Map - Antalya Airport (Antalya Airport)

Antalya Airport (Antalya Airport)
Antalya Airport (Antalya Havalimanı) is a major international airport located 13 km northeast of the city center of Antalya, Turkey. It is a major destination during the European summer leisure season due to its location at the country's Mediterranean coast. It handled 18,741,659 passengers in 2016, making it the third-busiest airport in Turkey. The airport has two international terminals and one domestic terminal. Antalya is one of the major airports in southwestern Turkey, the others being Bodrum and Dalaman. Among the top 50 busiest airports in the world by passenger numbers in 2021, Antalya saw the highest growth in passenger numbers at 125.8%. The airport's passenger numbers that year were among very few international airports to reach a level which matched or exceeded a normal operational year in the 2010s decade.

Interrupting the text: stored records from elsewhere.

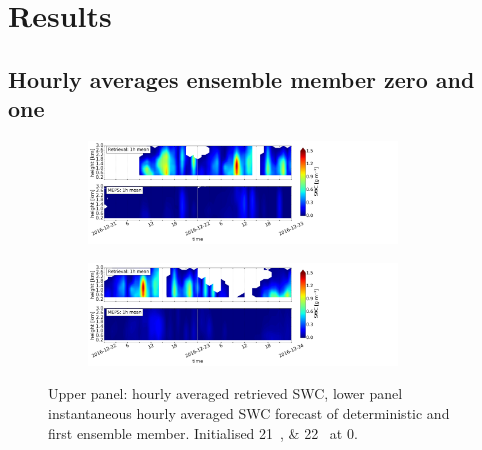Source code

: \chapter{Results}
\section{Hourly averages ensemble member zero and one}%
\label{app:EM1h}

\begin{figure}[H]%
		\centering
		\begin{subfigure}[t]{\textwidth}
			\centering
			\includegraphics[trim={0.cm 0.8cm 19.cm 0.5cm},clip,width=0.9\textwidth]{./fig_vert_SWC_1h/20161221}
			\caption{}\label{fig:SWC1h:21}
		\end{subfigure}
		\begin{subfigure}[t]{\textwidth}
   		 \centering
    	\includegraphics[trim={0.cm 0.8cm 19.cm 0.5cm},clip,width=0.9\textwidth]{./fig_vert_SWC_1h/20161222}
		\caption{}\label{fig:SWC1h:22}
    	\end{subfigure}
       \caption{Upper panel: hourly averaged retrieved SWC, lower panel instantaneous hourly averaged SWC forecast of deterministic and first ensemble member. Initialised \SIlist{21;22}{\dec} at \SI{0}{\UTC}. }\label{fig:SWC_1h}
 \end{figure}
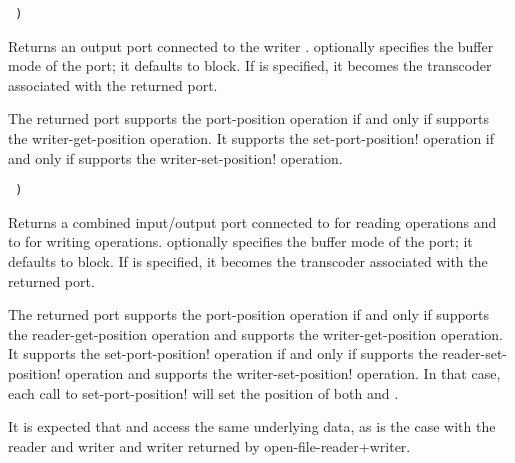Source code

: \begin{entry}{%
{\tt\hspace*{4em} )}}
   
Returns an output port connected to the writer .
 optionally specifies the buffer mode of the port; it
defaults to {\cf block}.
If  is specified, it becomes the transcoder associated
with the returned port.

The returned port supports the {\cf port-position} operation if and
only if  supports the {\cf writer-get-position} operation.
It supports the {\cf set-port-position!} operation if and
only if  supports the {\cf writer-set-position!} operation.
\end{entry}

\begin{entry}{%
{\tt\hspace*{4em}   )}}

Returns a combined input/output port connected to  for
reading operations and to  for writing operations. 
 optionally specifies the buffer mode of the port; it
defaults to {\cf block}.
If  is specified, it becomes the transcoder associated
with the returned port.

The returned port supports the {\cf port-position} operation if and
only if  supports the {\cf reader-get-position} operation and
 supports the {\cf writer-get-position} operation.
It supports the {\cf set-port-position!} operation if and
only if  supports the {\cf reader-set-position!} operation and
 supports the {\cf writer-set-position!} operation.
In that case, each call to {\cf set-port-position!} will set the
position of both  and .

\begin{note}
  It is expected that  and  access the same
  underlying data, as is the case with the reader and writer and
  writer returned by {\cf open-file-reader+writer}.
\end{note}
\end{entry}

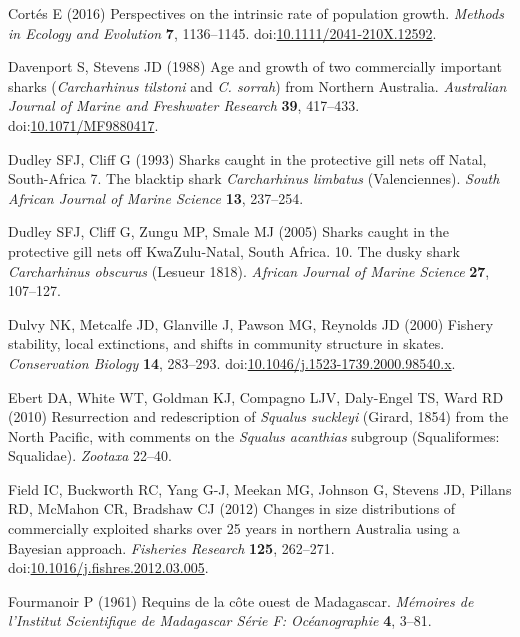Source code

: \documentclass[]{article}
\begin{document}
\hypertarget{ref-cortes_perspectives_2016}{}
Cortés E (2016) Perspectives on the intrinsic rate of population growth.
\emph{Methods in Ecology and Evolution} \textbf{7}, 1136--1145.
doi:\href{https://doi.org/10.1111/2041-210X.12592}{10.1111/2041-210X.12592}.

\hypertarget{ref-davenport_age_1988}{}
Davenport S, Stevens JD (1988) Age and growth of two commercially
important sharks (\emph{Carcharhinus tilstoni} and \emph{C. sorrah})
from Northern Australia. \emph{Australian Journal of Marine and
Freshwater Research} \textbf{39}, 417--433.
doi:\href{https://doi.org/10.1071/MF9880417}{10.1071/MF9880417}.

\hypertarget{ref-dudley_sharks_1993}{}
Dudley SFJ, Cliff G (1993) Sharks caught in the protective gill nets off
Natal, South-Africa 7. The blacktip shark \emph{Carcharhinus limbatus}
(Valenciennes). \emph{South African Journal of Marine Science}
\textbf{13}, 237--254.

\hypertarget{ref-dudley_sharks_2005}{}
Dudley SFJ, Cliff G, Zungu MP, Smale MJ (2005) Sharks caught in the
protective gill nets off KwaZulu-Natal, South Africa. 10. The dusky
shark \emph{Carcharhinus obscurus} (Lesueur 1818). \emph{African Journal
of Marine Science} \textbf{27}, 107--127.

\hypertarget{ref-dulvy_fishery_2000}{}
Dulvy NK, Metcalfe JD, Glanville J, Pawson MG, Reynolds JD (2000)
Fishery stability, local extinctions, and shifts in community structure
in skates. \emph{Conservation Biology} \textbf{14}, 283--293.
doi:\href{https://doi.org/10.1046/j.1523-1739.2000.98540.x}{10.1046/j.1523-1739.2000.98540.x}.

\hypertarget{ref-ebert_resurrection_2010}{}
Ebert DA, White WT, Goldman KJ, Compagno LJV, Daly-Engel TS, Ward RD
(2010) Resurrection and redescription of \emph{Squalus suckleyi}
(Girard, 1854) from the North Pacific, with comments on the
\emph{Squalus acanthias} subgroup (Squaliformes: Squalidae).
\emph{Zootaxa} 22--40.

\hypertarget{ref-field_changes_2012}{}
Field IC, Buckworth RC, Yang G-J, Meekan MG, Johnson G, Stevens JD,
Pillans RD, McMahon CR, Bradshaw CJ (2012) Changes in size distributions
of commercially exploited sharks over 25 years in northern Australia
using a Bayesian approach. \emph{Fisheries Research} \textbf{125},
262--271.
doi:\href{https://doi.org/10.1016/j.fishres.2012.03.005}{10.1016/j.fishres.2012.03.005}.

\hypertarget{ref-fourmanoir_requins_1961}{}
Fourmanoir P (1961) Requins de la côte ouest de Madagascar.
\emph{Mémoires de l'Institut Scientifique de Madagascar Série F:
Océanographie} \textbf{4}, 3--81.
\end{document}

The airport was built to accommodate the millions of passengers who come to Turkey's Mediterranean beaches in summer. It consists of two international terminals and one domestic terminal. The construction of International Terminal 1 started in 1996 by Bayindir Holding and it was ready for service on 1 April 1998. International Terminal 2 was opened in 2005 and the domestic terminal was opened in 2010. The airport is operated by Fraport TAV Antalya A.S., a joint-venture between Fraport AG and TAV Airports.

In July 2011, the airport was selected as Best Airport in Europe (10–25-million-passenger category) by Airports Council International (ACI).

In 2003, the airport handled 10 million passengers, representing an increase of 78% since 1998. According to ACI statistics, Antalya Airport ranked 30th in 2005, 2008 and 2009 for international passenger traffic. In 2008, AYT was the world's 30th-busiest airport in international passengers traffic. In 2009, AYT also held its 30th spot in that category among world airports, with 15,210,733 international passengers. By the end of 2010, it rose to the 23rd spot with over 18 million international passengers.

A new airport is due to open west of Antalya, close to Kaş.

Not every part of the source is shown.